Critique : Sofia Coppola, reine incontestée du female gaze, s’est toujours attachée à filmer des héroïnes féminines en prise avec l’autorité et le dogme social, à l’écart des convenances, s’évertuant à réinventer un monde à elles où elle pourraient s’épanouir. Que ce soit avec sa Marie Antoinette pop and rock’n’roll, les sœurs Lisbon de Virgin Suicides ou les filles du pensionnat de Miss Martha dans Les Proies, toutes veulent reprendre le contrôle de leur vie, pleine de désir et de fureur, et se détacher d’une certaine forme d’aliénation. Sofia Coppola a choisi de raconter la grande histoire, ici celle d’Elvis Presley, par le prisme du féminin sacré, cette puissance originelle des femmes, ce désir inextinguible et immuable de se réapproprier leur sensibilité, leur intériorité. C’est le projet de ce flamboyant long métrage qu’est Priscilla : révéler au grand jour l’envers du conte de fées du couple Presley et constituer un récit alternatif où Priscilla Presley, longtemps invisibilisée au profit de son célébrissime époux, prenait soudain vie sous nos yeux.

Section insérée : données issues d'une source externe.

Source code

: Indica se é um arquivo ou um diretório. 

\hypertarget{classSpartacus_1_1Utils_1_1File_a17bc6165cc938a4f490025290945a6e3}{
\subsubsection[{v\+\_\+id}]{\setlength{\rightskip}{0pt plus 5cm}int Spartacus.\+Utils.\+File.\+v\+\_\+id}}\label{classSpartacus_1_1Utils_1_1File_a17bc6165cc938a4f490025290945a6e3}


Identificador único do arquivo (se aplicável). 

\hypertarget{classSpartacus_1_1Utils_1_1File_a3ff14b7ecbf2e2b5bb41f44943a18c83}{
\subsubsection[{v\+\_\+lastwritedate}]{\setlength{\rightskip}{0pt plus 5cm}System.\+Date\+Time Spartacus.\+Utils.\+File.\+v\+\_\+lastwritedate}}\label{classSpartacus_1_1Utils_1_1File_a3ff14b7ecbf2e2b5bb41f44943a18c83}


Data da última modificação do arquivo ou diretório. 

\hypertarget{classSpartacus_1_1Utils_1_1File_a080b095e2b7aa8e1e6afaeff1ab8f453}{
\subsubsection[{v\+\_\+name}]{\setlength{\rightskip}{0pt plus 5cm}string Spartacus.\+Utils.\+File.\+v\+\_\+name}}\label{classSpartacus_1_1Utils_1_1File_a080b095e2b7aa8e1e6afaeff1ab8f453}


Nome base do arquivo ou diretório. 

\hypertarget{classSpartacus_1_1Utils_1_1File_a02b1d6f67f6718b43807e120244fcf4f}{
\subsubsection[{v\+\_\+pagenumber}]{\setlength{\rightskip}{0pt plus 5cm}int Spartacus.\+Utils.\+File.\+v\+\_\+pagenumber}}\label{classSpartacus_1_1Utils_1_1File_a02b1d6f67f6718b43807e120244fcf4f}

- © 2023 A24. Tous droits réservés.
L’esthétique du film, baignée par la lumière magique du directeur de la photographie Philippe Le Sourd, collaborateur récurrent de Coppola, convoque l’imagerie du conte de fées. C’est par ce prisme que Sofia Coppola entreprend de raconter le passage à l’âge adulte de cette femme enfant rêveuse égarée dans un monde insensé. Avant tout, Priscilla tombe amoureuse d’une image, celle d’Elvis, à travers des magazines, des articles de presse, des vinyles ; elle a une vision complètement idéalisée de cette star sans âge ni visage. La question de l’image, de la mise en scène de soi, et de l’autre : Sofia Coppola va travailler cette idée comme la matrice émotionnelle de sa Priscilla, qui au cours du métrage se métamorphose au gré des coiffures et envies de son mari, avant de pouvoir enfin trouver son identité. Dès son arrivée à Graceland, le manoir post-colonial d’Elvis, que l’on pourrait volontiers comparer à la prison dorée du Versailles de Marie-Antoinette, il y a cette même atmosphère opulente, chaotique et vibrante, et ce même vertige du spleen, évoquant l’engluement, l’absorption. Il y a dans Graceland un caractère mortifère assez nouveau dans la filmographie de Sofia Coppola. Là où le foyer, aussi rigide soit-il, constituait encore une forme de cocon maternel pour son héroïne principale, Priscilla, au contraire, évolue dans un mausolée hantée par la solitude et la frustration, une sorte de vitrine du foyer idéal, un simulacre entièrement cannibalisé par Elvis, un homme vivant dans le spectre de sa mère défunte, vraisemblablement impuissant, fuyant la maternité, se muant peu à peu en gourou. Plusieurs séquences formelles montrent comment le male gaze s’insinue dans le couple et compartimente chaque aspect de la vie de Priscilla. Citons celle des polaroids, où Priscilla se plie aux fantasmes érotico-sexuels d’Elvis, ou bien encore celle où Priscilla se met en scène dans un défilé de mode privée, dédiée à Elvis et sa petite cour, analogie à peine voilée de l’objectification de la Femme. Priscilla se sait condamnée à n’être qu’une image figée dans le temps.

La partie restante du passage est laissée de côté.